The virus surprised state health officials when it appeared last April, Haupt said. Everyone was expecting a bird flu pandemic, not swine flu, he said.
"Things just took off very, very quickly," he said.
Gathering reliable data on the extent of the problem was a challenge, he said. State officials wanted doctors to beef up tests for swine flu and send them to the state hygiene lab for confirmation, but many didn't get the message and continued to send tests to out-of-state labs.
"Sometimes it really fell through the cracks," Haupt said. "We basically lost control of it."
Fear of the virus upended the state's schools last fall as districts canceled classes and administered standardized tests earlier to get ahead of anticipated widespread absences. Ashwaubenon High School canceled all of its athletic events on one October weekend, forfeiting its varsity football and boys' soccer games and its cross country meets.
The state Assembly in September passed a resolution to officially refer to the virus as 2009 H1N1 Influenza rather than swine flu out of sensitivity to the pork industry.
The federal government shipped $24.6 million to Wisconsin to help with the response. Still, the vaccine was slow to arrive, forcing rationing. Haupt said the state didn't receive adequate supplies until late November.

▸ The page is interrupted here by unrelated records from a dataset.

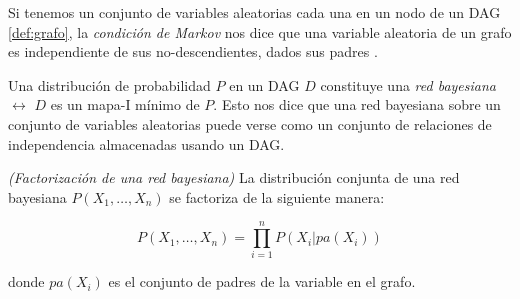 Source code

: Si tenemos un conjunto de variables aleatorias cada una en un nodo de un DAG \ref{def:grafo}, la {\em condición 
de Markov} nos dice que una variable aleatoria de un grafo es independiente de sus no-descendientes, dados 
sus padres \cite{markov-assumption}. 

Una distribución de probabilidad $P$ en un DAG $D$ constituye una {\em red bayesiana} $\leftrightarrow$ $D$ es un 
mapa-I mínimo de $P$. Esto nos dice que una red bayesiana sobre un conjunto de variables aleatorias puede verse 
como un conjunto de relaciones de independencia almacenadas usando un DAG.


\begin{teorema}\emph{(Factorización de una red bayesiana)} 
La distribución conjunta de una red bayesiana $P(X_1, \dots, X_n)$ se factoriza de la siguiente manera:

$$P(X_1, \dots, X_n) = \prod_{i=1}^n P(X_i|pa(X_i))$$

donde $pa(X_i)$ es el conjunto de padres de la variable en el grafo. 
\end{teorema}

Much of the delay stemmed from the vaccine-making process, Haupt said. Manufacturers must grow the vaccine in eggs, which takes weeks.
Now, though, Wisconsin has so much vaccine state health officials aren't counting doses any longer, said state Department of Health Services spokesman Seth Boffeli.
State Health Officer Seth Foldy told the state Homeland Security Council last week that DHS has started working on a plan to dispose of expired vaccines safely.
"We've basically got vaccine everywhere," Boffeli said. "Hospitals, clinics, at private pharmacies, at Walgreens, at Targets. That is the one good thing we have."
Brown County Health Department Director Judy Friederichs said 51 people from her county ended up in the hospital during the fall outbreak, but her agency hasn't heard of a case since early February. Her county has 1,500 to 2,000 vaccine doses available, she said.
"Right now we are overstocked," she said. "Probably right now, there's a lot of people who think that it's over."
Health officials nationwide are reviewing their response thus far, with an eye toward improving communication, developing new methods of growing the vaccine faster and keeping a national tally of flu-related hospitalizations, he said.
"Realistically," he said, "we have to keep our guard up and make sure we continue to monitor this."